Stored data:
- Opening Delimiter -
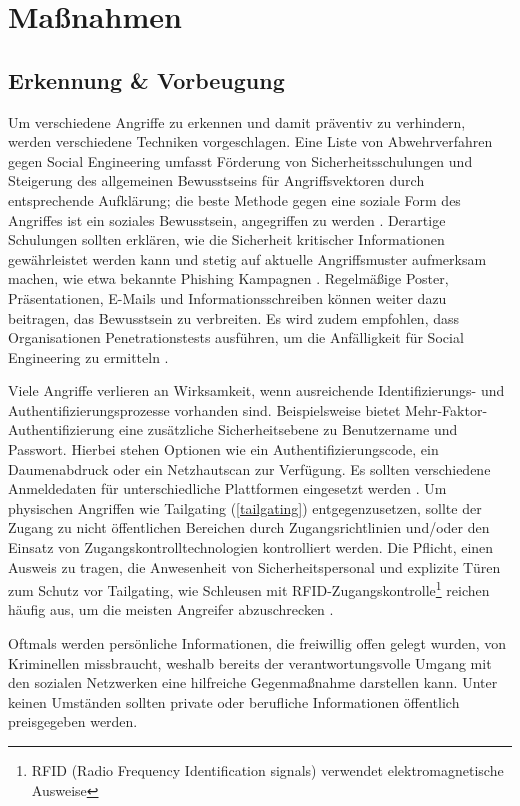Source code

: \chapter{Maßnahmen}
\label{chapter:massnahmen}

\section{Erkennung \& Vorbeugung}

Um verschiedene Angriffe zu erkennen und damit präventiv zu verhindern, werden verschiedene Techniken vorgeschlagen.
Eine Liste von Abwehrverfahren gegen Social Engineering umfasst Förderung von Sicherheitsschulungen und Steigerung des allgemeinen Bewusstseins für Angriffsvektoren durch entsprechende Aufklärung;
die beste Methode gegen eine soziale Form des Angriffes ist ein soziales Bewusstsein, angegriffen zu werden .
Derartige Schulungen sollten erklären, wie die Sicherheit kritischer Informationen gewährleistet werden kann und stetig auf aktuelle Angriffsmuster aufmerksam machen, wie etwa bekannte Phishing Kampagnen .
Regelmäßige Poster, Präsentationen, E-Mails und Informationsschreiben können weiter dazu beitragen, das Bewusstsein zu verbreiten.
Es wird zudem empfohlen, dass Organisationen Penetrationstests ausführen, um die Anfälligkeit für Social Engineering zu ermitteln .

Viele Angriffe verlieren an Wirksamkeit, wenn ausreichende Identifizierungs- und Authentifizierungsprozesse vorhanden sind.
Beispielsweise bietet Mehr-Faktor-Authentifizierung eine zusätzliche Sicherheitsebene zu Benutzername und Passwort.
Hierbei stehen Optionen wie ein Authentifizierungscode, ein Daumenabdruck oder ein Netzhautscan zur Verfügung.
Es sollten verschiedene Anmeldedaten für unterschiedliche Plattformen eingesetzt werden .
Um physischen Angriffen wie Tailgating (\autoref{tailgating}) entgegenzusetzen, sollte der Zugang zu nicht öffentlichen Bereichen durch Zugangsrichtlinien und/oder den Einsatz von Zugangskontrolltechnologien kontrolliert werden.
Die Pflicht, einen Ausweis zu tragen, die Anwesenheit von Sicherheitspersonal und explizite Türen zum Schutz vor Tailgating,
wie Schleusen mit RFID-Zugangskontrolle\footnote{RFID (Radio Frequency Identification signals) verwendet elektromagnetische Ausweise} reichen häufig aus, um die meisten Angreifer abzuschrecken .

Oftmals werden persönliche Informationen, die freiwillig offen gelegt wurden, von Kriminellen missbraucht, weshalb bereits der verantwortungsvolle Umgang mit den sozialen Netzwerken eine hilfreiche Gegenmaßnahme darstellen kann.
Unter keinen Umständen sollten private oder berufliche Informationen öffentlich preisgegeben werden.


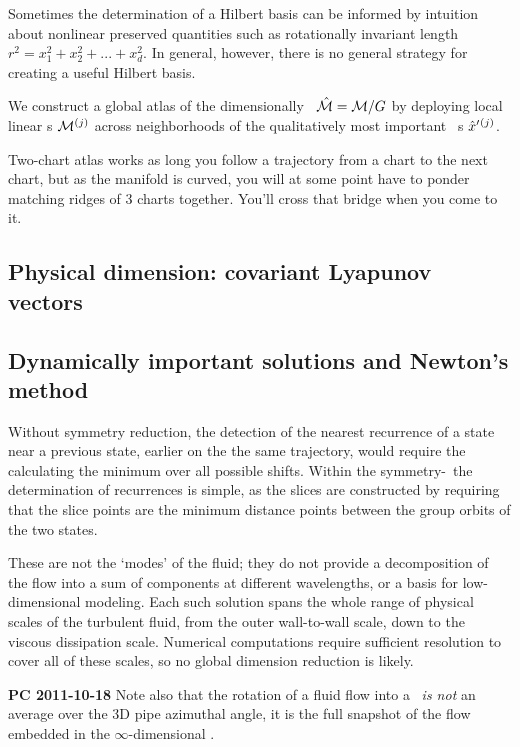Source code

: Sometimes the determination of a Hilbert basis can be informed by
intuition about nonlinear preserved quantities such as rotationally
invariant length $r^2 = x_1^2 + x_2^2 + ... + x_d^2$. In general,
however, there is no general strategy for creating a useful Hilbert
basis.


We construct a
global atlas of the dimensionally \reducedsp\ $\hat{\cal M} = {\cal M}/G$ by
deploying local linear \slice s  ${\cal M}{}^{(j)}$ across neighborhoods of
the qualitatively most important \template\ {\cohStr s}
${\hat{x}'}{}^{(j)}$.

Two-chart atlas works as long you follow a trajectory from a chart to the
next chart, but as the manifold is curved, you will at some point have to
ponder matching ridges of 3 charts together. You'll cross that bridge
when you come to it.


\subsection{Physical dimension: covariant Lyapunov vectors}

\subsection{Dynamically important solutions and Newton's method}
\label{s:reqva}

Without symmetry reduction, the detection of the nearest recurrence of a
state near a previous state, earlier on the the same trajectory, would
require the calculating the minimum over all possible shifts. Within the
symmetry-\reducedsp\ the determination of recurrences is simple, as the
slices are constructed by requiring that the slice points are the minimum
distance points between the group orbits of the two states.

These are not the `modes' of the fluid; {they
do not provide a decomposition of the flow into a sum of components at
different wavelengths, or a basis for low-dimensional
modeling.} Each such solution spans the whole range of physical scales of
the turbulent fluid, from the outer wall-to-wall scale, down to the
viscous dissipation scale. Numerical computations require sufficient
resolution to cover all of these scales, so no {global} dimension
reduction is likely.

        {\bf PC 2011-10-18} Note also that the rotation of a fluid flow
        into a \slice\ {\em is not} an average over the 3D pipe azimuthal
        angle, it is the full snapshot of the flow embedded in the
        $\infty$-dimensional \statesp.

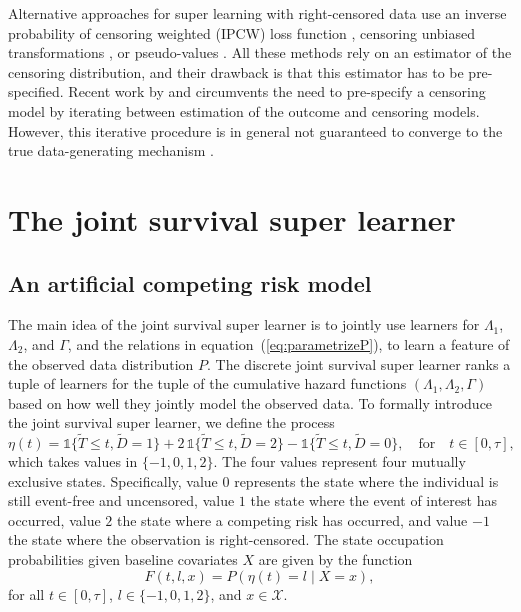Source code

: \documentclass[a4paper,danish]{article}
\theoremstyle{plain} %
\numberwithin{theorem}{section}
\theoremstyle{definition} %
\theoremstyle{remark}
\newcommand{\1}{\mathds{1}}
\begin{document}
Alternative approaches for super learning with right-censored data use
an inverse probability of censoring weighted (IPCW) loss function
\citep{graf1999assessment,van2003unicv,molinaro2004tree,keles2004asymptotically,hothorn2006survival,gerds2006consistent,gonzalez2021stacked},
censoring unbiased transformations
\citep{fan1996local,steingrimsson2019censoring}, or pseudo-values
\citep{andersen2003generalised,mogensen2013random,sachs2019ensemble}.
All these methods rely on an estimator of the censoring distribution,
and their drawback is that this estimator has to be pre-specified.
Recent work by
\cite{han2021inverse} and \cite{westling2021inference} 
circumvents the need to pre-specify a censoring model by iterating
between estimation of the outcome and censoring models. However, this
iterative procedure is in general not guaranteed to converge to the
true data-generating mechanism
\citep[][Appendix~A.4]{munch2024thesis}.


\section{The joint survival super learner}
\label{sec:super-learner-simple}

\subsection{An artificial competing risk model}
\label{sec:an-artif-comp}


The main idea of the joint survival super learner is to jointly use learners for \(
\Lambda_1 \), \( \Lambda_2 \), and \( \Gamma \), and the relations in
equation~(\ref{eq:parametrizeP}), to learn a feature of the observed
data distribution \( P \). The discrete joint survival super learner ranks a tuple of
learners for the tuple of the cumulative hazard functions \(
(\Lambda_1, \Lambda_2, \Gamma) \) based on how well they jointly model
the observed data. To formally introduce the joint survival super learner, we define
the process 
\begin{equation*}
  \eta(t) = \1\{\tilde{T} \leq t, \tilde D=1\} + 2\,\1\{\tilde{T} \leq t, \tilde
  D=2\} - \1\{\tilde{T} \leq t, \tilde D=0\},
  \quad \text{for} \quad t \in [0, \tau],
\end{equation*}
which takes values in \( \{-1,0,1,2\}\). The four values
represent four mutually exclusive states. Specifically, value
\( 0 \) represents the state where the individual is still
event-free and uncensored, value \( 1\) the state where the
event of interest has occurred, value \( 2\) the state where a
competing risk has occurred, and value \( -1\) the state where
the observation is right-censored. The state occupation
probabilities given baseline covariates \( X \) are given by
the function
\begin{equation}
  \label{eq:F-def}
  F(t, l, x) = P(\eta(t) = l \mid X=x),
\end{equation}
for all \( t \in [0,\tau] \), \( l \in \{-1,0,1,2\} \), and
\( x \in \mathcal{X} \).
\end{document}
- Closing Delimiter -
### What is expected
All that is wanted is the stretch of lines above from the one containing "Viele Angriffe verlieren" through the one containing "Die Pflicht, einen", duplicated exactly.

### Task response
Viele Angriffe verlieren an Wirksamkeit, wenn ausreichende Identifizierungs- und Authentifizierungsprozesse vorhanden sind.
Beispielsweise bietet Mehr-Faktor-Authentifizierung eine zusätzliche Sicherheitsebene zu Benutzername und Passwort.
Hierbei stehen Optionen wie ein Authentifizierungscode, ein Daumenabdruck oder ein Netzhautscan zur Verfügung.
Es sollten verschiedene Anmeldedaten für unterschiedliche Plattformen eingesetzt werden .
Um physischen Angriffen wie Tailgating (\autoref{tailgating}) entgegenzusetzen, sollte der Zugang zu nicht öffentlichen Bereichen durch Zugangsrichtlinien und/oder den Einsatz von Zugangskontrolltechnologien kontrolliert werden.
Die Pflicht, einen Ausweis zu tragen, die Anwesenheit von Sicherheitspersonal und explizite Türen zum Schutz vor Tailgating,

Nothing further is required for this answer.